──────── Listed entries ────────

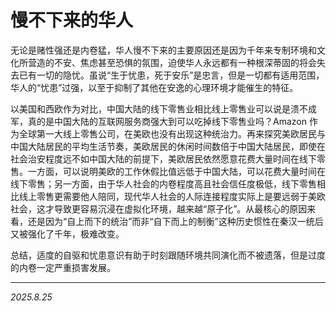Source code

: # 慢不下来的华人

无论是赌性强还是内卷猛，华人慢不下来的主要原因还是因为千年来专制环境和文化所营造的不安、焦虑甚至恐惧的氛围，迫使华人永远都有一种根深蒂固的将会失去已有一切的隐忧。虽说“生于忧患，死于安乐”是忠言，但是一切都有适用范围，华人的“忧患”过强，以至于抑制了其他在安逸的心理环境才能催生的特征。

以美国和西欧作为对比，中国大陆的线下零售业相比线上零售业可以说是溃不成军，真的是中国大陆的互联网服务商强大到可以吃掉线下零售业吗？Amazon 作为全球第一大线上零售公司，在美欧也没有出现这种统治力。再来探究美欧居民与中国大陆居民的平均生活节奏，美欧居民的休闲时间数倍于中国大陆居民，即使在社会治安程度远不如中国大陆的前提下，美欧居民依然愿意花费大量时间在线下零售。一方面，可以说明美欧的工作休假比值远低于中国大陆，可以花费大量时间在线下零售；另一方面，由于华人社会的内卷程度高且社会信任度极低，线下零售相比线上零售更需要他人陪同，现代华人社会的人际连接程度实际上是要远弱于美欧社会，这才导致更容易沉浸在虚拟化环境，越来越“原子化”。从最核心的原因来看，还是因为“自上而下的统治”而非“自下而上的制衡”这种历史惯性在秦汉一统后又被强化了千年，极难改变。

总结，适度的自驱和忧患意识有助于时刻跟随环境共同演化而不被遗落，但是过度的内卷一定严重损害发展。

---

*2025.8.25*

────────

• **Work task**:
Drop the pictures, then repeat the material word for word.

• **Solution to this task**:
Source code

: # 慢不下来的华人

无论是赌性强还是内卷猛，华人慢不下来的主要原因还是因为千年来专制环境和文化所营造的不安、焦虑甚至恐惧的氛围，迫使华人永远都有一种根深蒂固的将会失去已有一切的隐忧。虽说“生于忧患，死于安乐”是忠言，但是一切都有适用范围，华人的“忧患”过强，以至于抑制了其他在安逸的心理环境才能催生的特征。

以美国和西欧作为对比，中国大陆的线下零售业相比线上零售业可以说是溃不成军，真的是中国大陆的互联网服务商强大到可以吃掉线下零售业吗？Amazon 作为全球第一大线上零售公司，在美欧也没有出现这种统治力。再来探究美欧居民与中国大陆居民的平均生活节奏，美欧居民的休闲时间数倍于中国大陆居民，即使在社会治安程度远不如中国大陆的前提下，美欧居民依然愿意花费大量时间在线下零售。一方面，可以说明美欧的工作休假比值远低于中国大陆，可以花费大量时间在线下零售；另一方面，由于华人社会的内卷程度高且社会信任度极低，线下零售相比线上零售更需要他人陪同，现代华人社会的人际连接程度实际上是要远弱于美欧社会，这才导致更容易沉浸在虚拟化环境，越来越“原子化”。从最核心的原因来看，还是因为“自上而下的统治”而非“自下而上的制衡”这种历史惯性在秦汉一统后又被强化了千年，极难改变。

总结，适度的自驱和忧患意识有助于时刻跟随环境共同演化而不被遗落，但是过度的内卷一定严重损害发展。

---

*2025.8.25*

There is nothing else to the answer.